Interbank Lending Rates Surge Past 32% As Liquidity Shortage Bites

Nigeria’s interbank lending rates have soared above 32%, hitting their highest level in the third quarter of 2025 as system liquidity turned negative and banks increased borrowings from the Central Bank of Nigeria (CBN).

The surge follows aggressive liquidity mop-up operations by the CBN through open market transactions, which withdrew about ₦2.12 trillion from the financial system.

Data from investment firms showed that liquidity fell to a ₦32.23 billion deficit on Wednesday, despite the absence of Treasury bill auctions. AIICO Capital Limited reported a ₦56.3 billion jump in banks’ borrowing from the CBN’s Standing Lending Facility (SLF) to ₦311.7 billion.

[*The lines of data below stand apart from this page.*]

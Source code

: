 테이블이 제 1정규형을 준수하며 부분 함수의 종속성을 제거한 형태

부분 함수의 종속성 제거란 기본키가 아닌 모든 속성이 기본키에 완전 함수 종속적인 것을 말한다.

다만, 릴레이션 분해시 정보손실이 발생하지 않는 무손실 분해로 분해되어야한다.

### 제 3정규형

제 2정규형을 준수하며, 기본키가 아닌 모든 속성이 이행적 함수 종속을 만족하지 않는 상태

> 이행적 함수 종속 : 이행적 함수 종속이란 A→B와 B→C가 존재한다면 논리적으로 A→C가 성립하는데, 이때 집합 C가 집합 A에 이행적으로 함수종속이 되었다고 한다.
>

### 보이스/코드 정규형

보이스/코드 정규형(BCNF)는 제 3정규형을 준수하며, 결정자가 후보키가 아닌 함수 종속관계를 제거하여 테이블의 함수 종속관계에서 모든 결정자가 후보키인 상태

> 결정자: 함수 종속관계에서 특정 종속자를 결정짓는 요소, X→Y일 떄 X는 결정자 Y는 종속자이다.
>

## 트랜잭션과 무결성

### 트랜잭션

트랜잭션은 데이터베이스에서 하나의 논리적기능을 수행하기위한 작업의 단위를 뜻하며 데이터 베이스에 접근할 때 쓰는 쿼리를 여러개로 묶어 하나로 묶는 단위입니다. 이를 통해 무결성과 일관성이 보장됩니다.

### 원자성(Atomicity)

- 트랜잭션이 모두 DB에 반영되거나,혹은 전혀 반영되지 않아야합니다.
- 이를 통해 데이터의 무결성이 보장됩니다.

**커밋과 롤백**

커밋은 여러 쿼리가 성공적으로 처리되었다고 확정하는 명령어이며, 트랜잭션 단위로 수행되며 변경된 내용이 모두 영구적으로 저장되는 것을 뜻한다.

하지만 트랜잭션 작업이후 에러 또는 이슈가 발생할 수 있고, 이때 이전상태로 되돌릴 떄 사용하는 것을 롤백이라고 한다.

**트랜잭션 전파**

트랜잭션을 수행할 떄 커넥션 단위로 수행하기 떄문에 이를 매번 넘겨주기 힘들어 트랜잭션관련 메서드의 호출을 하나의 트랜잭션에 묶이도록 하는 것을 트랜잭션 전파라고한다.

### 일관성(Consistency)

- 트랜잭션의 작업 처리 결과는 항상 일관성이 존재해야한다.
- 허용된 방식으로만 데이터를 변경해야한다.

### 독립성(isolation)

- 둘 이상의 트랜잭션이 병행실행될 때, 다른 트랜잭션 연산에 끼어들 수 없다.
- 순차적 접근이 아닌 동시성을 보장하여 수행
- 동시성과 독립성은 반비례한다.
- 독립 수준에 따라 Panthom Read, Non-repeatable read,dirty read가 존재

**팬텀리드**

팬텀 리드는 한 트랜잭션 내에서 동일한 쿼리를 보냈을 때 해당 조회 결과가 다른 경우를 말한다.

The FMDQ Securities Exchange data revealed that the Open Repo (OPR) rate rose by 240 basis points to close at 32.10%, while the Overnight (O/N) rate climbed 310 basis points to 32.50%.

Market analysts expect rates to remain elevated in the absence of significant liquidity inflows, with banks relying heavily on the SLF to meet short-term funding needs.

The tightening underscores the impact of the CBN’s monetary policy stance and its efforts to control inflation and manage naira volatility.